Packing Up, Closing Down

Long list of tasks, from cleaning the fridge, to wrapping the porch. Certainly, this is the down side of cottaging—unpleasant, but doable...........and it only happens once a year. 

Adding insult, the wind continues. We are now into day five of unrelenting near-gale-force north-east winds. I've read that the the unceasing winds out on the western prairies drove early settlers nuts. I understand. One can hope conditions change by Monday morning when it will be time to pull the waterline, during which operation the dingy is sometimes required. The past five days, nothing resembling a boat has been launch able.

I feel sorry for any late season boaters who need to get somewhere, because they're not.

Low fire in the stove all day. It is cold outside.

The Answer, My Friend...

...is blowing in the wind. Unfortunately, it is so far south of here that there's no retrieving it. So windy today (NNE) that it has blown all the sap out of the sarsaparilla, and most of the bark off the balsams. Yet we endure, though thankful to have all boats on dry land.

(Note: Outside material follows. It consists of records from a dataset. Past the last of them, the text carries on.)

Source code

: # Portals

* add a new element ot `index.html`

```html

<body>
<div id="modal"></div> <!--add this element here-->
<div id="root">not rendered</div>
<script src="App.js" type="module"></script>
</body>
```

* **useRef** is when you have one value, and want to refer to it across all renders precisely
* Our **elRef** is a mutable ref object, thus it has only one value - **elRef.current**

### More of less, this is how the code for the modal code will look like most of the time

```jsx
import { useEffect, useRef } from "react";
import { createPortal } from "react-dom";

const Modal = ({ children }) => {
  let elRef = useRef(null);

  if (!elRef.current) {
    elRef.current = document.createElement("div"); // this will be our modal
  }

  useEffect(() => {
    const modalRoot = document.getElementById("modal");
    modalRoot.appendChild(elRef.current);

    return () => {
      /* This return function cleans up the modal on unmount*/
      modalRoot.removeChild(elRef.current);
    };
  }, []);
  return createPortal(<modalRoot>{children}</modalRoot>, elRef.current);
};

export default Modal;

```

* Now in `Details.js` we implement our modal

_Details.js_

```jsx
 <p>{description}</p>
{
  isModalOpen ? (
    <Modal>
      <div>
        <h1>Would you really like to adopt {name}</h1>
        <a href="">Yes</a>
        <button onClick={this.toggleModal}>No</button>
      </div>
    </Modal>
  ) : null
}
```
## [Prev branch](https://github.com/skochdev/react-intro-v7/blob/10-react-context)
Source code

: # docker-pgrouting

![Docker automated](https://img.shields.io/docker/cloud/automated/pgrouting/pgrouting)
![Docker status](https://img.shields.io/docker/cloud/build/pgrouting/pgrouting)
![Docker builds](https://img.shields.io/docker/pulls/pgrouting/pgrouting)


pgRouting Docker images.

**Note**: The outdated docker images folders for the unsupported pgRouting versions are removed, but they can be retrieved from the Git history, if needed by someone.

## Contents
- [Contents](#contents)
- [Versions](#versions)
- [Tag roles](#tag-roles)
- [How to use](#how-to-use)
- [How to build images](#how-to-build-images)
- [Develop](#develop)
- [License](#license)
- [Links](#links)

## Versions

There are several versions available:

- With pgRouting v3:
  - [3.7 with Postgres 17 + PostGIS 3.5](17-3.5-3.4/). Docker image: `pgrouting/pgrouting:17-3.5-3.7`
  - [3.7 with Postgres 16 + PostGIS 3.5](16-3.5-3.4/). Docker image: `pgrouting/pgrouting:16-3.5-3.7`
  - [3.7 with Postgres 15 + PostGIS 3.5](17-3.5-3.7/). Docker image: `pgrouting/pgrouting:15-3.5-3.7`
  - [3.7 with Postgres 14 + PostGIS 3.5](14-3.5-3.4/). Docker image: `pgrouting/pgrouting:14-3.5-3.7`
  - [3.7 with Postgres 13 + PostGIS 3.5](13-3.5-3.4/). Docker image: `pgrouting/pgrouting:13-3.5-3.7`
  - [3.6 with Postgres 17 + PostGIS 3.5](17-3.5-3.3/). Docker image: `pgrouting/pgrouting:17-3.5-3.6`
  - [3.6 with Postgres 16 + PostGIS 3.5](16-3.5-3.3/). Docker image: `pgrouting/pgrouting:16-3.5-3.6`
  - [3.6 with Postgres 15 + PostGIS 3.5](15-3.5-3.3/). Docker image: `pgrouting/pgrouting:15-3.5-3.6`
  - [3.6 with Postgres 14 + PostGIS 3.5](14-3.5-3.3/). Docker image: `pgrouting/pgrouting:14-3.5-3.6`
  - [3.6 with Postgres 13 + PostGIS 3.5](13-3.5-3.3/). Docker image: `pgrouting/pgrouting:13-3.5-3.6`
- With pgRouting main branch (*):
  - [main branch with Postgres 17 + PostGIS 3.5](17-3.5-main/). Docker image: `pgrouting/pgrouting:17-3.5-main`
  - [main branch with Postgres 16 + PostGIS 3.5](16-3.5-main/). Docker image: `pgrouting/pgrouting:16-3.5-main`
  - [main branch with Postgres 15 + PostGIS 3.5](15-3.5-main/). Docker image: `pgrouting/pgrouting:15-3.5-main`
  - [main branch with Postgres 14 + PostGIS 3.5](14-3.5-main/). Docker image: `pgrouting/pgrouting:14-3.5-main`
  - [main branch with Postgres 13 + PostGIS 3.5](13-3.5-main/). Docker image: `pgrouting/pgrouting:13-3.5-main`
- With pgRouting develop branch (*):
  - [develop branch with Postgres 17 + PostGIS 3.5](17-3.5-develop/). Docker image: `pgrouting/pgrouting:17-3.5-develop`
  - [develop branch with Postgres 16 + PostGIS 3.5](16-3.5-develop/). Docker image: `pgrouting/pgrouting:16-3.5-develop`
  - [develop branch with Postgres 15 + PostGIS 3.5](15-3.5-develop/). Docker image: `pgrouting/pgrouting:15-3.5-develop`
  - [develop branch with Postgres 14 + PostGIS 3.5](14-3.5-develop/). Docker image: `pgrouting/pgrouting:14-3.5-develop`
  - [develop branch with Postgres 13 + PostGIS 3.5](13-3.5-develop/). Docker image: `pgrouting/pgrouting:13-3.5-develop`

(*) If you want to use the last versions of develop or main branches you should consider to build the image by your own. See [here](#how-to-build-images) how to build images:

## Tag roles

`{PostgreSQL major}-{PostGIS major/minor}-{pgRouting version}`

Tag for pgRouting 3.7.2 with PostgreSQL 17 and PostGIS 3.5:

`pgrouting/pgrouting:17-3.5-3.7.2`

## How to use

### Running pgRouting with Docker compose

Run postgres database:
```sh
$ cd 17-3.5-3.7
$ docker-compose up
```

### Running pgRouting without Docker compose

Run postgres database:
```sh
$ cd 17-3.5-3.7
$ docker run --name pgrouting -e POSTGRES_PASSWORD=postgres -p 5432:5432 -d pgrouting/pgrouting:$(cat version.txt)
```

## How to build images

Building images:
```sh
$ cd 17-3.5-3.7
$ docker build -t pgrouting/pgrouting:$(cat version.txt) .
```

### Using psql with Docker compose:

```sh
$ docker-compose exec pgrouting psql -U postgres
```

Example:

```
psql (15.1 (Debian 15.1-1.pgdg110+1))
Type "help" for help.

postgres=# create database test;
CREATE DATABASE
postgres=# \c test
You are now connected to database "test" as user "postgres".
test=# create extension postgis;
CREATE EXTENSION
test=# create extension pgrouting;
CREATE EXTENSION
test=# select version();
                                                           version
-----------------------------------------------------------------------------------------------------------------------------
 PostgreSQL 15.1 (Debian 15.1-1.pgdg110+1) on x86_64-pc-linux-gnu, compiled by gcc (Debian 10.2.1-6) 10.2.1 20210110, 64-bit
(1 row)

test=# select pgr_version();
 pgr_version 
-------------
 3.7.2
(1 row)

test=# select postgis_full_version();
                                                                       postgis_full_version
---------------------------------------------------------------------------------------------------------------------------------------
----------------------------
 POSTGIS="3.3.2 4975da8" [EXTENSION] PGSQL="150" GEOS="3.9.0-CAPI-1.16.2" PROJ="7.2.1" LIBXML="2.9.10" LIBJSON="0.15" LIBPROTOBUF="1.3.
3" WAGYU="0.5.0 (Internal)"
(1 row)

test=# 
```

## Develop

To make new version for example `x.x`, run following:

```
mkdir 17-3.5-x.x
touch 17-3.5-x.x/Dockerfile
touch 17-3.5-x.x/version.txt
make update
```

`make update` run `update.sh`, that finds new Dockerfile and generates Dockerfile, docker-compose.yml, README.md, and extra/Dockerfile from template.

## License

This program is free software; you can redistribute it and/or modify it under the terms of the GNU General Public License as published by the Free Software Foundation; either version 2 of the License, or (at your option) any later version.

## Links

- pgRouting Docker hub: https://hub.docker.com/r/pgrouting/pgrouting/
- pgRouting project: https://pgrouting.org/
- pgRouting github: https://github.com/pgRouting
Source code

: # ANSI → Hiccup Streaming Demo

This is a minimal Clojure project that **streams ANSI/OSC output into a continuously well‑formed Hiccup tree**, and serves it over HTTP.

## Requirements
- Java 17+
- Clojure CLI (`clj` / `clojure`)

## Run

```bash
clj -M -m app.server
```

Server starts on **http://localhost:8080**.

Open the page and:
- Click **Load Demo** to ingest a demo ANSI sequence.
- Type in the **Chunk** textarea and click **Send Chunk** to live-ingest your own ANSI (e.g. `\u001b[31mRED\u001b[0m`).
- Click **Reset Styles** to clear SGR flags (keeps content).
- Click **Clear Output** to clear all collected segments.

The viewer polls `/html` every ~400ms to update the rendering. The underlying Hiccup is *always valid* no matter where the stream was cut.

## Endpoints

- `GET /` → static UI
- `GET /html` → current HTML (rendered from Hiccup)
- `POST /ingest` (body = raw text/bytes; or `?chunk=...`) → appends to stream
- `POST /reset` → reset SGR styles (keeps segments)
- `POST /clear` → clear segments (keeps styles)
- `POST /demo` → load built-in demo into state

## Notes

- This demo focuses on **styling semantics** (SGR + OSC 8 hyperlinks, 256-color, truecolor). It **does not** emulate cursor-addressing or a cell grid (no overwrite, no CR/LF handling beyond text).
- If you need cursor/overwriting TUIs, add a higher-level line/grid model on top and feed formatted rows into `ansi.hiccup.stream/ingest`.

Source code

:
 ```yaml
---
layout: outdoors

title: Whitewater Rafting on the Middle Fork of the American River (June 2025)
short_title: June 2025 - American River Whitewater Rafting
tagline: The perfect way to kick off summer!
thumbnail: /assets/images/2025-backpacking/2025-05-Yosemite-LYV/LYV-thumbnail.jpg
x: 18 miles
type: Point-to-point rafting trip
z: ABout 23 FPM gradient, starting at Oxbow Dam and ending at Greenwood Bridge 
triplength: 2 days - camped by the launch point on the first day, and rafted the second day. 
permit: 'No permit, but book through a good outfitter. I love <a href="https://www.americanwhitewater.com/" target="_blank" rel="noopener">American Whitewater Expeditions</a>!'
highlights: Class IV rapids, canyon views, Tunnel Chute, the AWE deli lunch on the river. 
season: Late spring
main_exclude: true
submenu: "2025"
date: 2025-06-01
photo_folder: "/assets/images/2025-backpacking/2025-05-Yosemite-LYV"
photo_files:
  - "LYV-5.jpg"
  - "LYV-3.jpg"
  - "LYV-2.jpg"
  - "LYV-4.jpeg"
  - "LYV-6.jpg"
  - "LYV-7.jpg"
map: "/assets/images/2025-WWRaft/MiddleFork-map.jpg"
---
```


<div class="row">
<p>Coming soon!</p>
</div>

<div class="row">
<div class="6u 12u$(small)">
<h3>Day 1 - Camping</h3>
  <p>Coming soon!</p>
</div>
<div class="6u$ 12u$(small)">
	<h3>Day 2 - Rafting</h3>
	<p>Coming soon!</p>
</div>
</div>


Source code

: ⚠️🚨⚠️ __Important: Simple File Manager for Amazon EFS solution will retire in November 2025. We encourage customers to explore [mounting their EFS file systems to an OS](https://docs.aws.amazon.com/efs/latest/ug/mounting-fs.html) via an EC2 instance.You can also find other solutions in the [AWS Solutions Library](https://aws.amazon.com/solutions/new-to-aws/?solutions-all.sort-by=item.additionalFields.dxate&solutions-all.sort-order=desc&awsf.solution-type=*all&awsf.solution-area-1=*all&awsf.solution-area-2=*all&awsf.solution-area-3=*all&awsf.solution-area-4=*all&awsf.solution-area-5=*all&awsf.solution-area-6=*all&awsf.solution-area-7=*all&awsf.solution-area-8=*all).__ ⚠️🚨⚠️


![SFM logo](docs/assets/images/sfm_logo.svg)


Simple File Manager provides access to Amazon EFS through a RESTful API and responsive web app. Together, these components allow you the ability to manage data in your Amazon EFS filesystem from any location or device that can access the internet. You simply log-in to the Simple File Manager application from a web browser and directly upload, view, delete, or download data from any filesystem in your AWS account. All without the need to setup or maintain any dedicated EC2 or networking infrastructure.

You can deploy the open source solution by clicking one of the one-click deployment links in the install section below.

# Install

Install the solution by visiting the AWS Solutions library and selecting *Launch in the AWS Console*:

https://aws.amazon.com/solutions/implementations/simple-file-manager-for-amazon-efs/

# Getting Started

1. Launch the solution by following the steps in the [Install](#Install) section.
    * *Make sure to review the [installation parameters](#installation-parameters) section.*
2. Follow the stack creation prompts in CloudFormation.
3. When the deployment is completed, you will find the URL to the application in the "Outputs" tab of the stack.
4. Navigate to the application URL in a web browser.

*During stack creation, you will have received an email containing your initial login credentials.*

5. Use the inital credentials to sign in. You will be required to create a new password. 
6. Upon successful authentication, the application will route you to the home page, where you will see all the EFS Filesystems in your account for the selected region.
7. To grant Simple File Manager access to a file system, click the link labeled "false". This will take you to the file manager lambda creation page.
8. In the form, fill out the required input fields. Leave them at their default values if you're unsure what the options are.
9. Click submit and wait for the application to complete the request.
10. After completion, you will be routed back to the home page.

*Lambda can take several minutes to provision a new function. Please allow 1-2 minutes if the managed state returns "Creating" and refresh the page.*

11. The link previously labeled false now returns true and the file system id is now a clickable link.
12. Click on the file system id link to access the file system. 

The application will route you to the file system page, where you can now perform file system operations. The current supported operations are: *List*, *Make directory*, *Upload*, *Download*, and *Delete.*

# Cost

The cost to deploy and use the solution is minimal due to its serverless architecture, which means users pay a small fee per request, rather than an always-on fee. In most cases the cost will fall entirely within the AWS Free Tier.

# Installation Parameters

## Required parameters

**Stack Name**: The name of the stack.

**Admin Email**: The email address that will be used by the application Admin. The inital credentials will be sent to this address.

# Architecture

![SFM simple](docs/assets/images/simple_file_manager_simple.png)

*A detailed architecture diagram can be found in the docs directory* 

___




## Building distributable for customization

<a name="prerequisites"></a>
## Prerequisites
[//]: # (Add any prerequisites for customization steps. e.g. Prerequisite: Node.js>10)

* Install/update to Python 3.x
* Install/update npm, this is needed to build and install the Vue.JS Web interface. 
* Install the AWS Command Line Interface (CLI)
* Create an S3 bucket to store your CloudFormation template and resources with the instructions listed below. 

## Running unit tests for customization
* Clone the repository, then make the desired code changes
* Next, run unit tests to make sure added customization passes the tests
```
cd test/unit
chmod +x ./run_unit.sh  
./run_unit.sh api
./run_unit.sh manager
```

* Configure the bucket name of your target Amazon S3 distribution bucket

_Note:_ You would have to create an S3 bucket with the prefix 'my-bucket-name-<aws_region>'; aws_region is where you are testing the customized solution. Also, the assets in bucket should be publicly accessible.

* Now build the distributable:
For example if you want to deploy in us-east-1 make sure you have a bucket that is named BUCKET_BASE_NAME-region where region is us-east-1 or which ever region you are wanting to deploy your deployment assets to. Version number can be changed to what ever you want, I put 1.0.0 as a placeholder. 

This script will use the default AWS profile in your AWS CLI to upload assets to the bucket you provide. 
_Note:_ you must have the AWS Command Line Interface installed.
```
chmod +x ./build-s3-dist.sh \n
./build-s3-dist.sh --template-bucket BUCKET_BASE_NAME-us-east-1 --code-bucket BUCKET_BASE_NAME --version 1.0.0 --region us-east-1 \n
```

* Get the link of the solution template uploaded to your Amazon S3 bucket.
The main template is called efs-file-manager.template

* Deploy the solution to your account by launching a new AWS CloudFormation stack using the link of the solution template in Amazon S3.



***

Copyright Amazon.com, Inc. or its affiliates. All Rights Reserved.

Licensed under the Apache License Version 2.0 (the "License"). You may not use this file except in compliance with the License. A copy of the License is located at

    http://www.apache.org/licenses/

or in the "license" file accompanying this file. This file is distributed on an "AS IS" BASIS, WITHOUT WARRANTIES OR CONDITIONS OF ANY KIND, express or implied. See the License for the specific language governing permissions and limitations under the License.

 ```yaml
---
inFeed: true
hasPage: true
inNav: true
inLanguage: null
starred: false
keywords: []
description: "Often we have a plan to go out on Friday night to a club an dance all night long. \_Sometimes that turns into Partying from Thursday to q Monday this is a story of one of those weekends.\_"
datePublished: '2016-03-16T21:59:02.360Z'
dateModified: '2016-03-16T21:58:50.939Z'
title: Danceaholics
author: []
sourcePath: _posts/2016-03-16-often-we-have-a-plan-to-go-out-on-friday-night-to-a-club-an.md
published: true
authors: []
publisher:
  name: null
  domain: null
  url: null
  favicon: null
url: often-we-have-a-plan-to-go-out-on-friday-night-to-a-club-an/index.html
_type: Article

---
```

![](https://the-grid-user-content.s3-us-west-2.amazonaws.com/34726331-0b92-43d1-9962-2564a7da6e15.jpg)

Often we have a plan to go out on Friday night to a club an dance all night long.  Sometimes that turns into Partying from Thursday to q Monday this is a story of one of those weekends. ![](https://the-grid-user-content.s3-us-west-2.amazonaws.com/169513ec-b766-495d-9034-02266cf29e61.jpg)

Slowly, but steadily the withdrawal and retraction continues. In the spring it is open up, set it out; in the fall it is bring it in, close it down. The days are numbered; just two more before we clear out and head south.

To Little Current for errands, including coffee and a blueberry muffin, a drive by Low Island and Spider Bay, and a steep drive up McLean’s Mtn. Also, a stop at the Outpost to pick up a check of $37.50 (my half the price) for the one photo (out of 12) sold since the display of my stuff went up approximately two months ago. Not exactly hotcakes, although the Outpost management wants to keep the display, saying it looks very nice on their wall and generates a lot of interest (and very remotely I would say, might result in future sales).

Finished ditching our stretch of the Lane. Cool and crisp, with a strong north wind. The day fading ever so early, and now a fire in the grate

September to Remember

Try To Remember The Kind Of September....

Beautiful day. To the dump, of course, but then a sail—only to find the steady east wind gone light and variable.  But who cared? It was fun trying to outsmart the puffs. Back at the property a steady east wind, sending in ten inch waves to endlessly trip on our ridge of rocks. Sitting in the Zen spot, I found it hard not to be hypnotized, rendered immobile, and like Sylvester, turned into a piece of the shoreline lithosphere.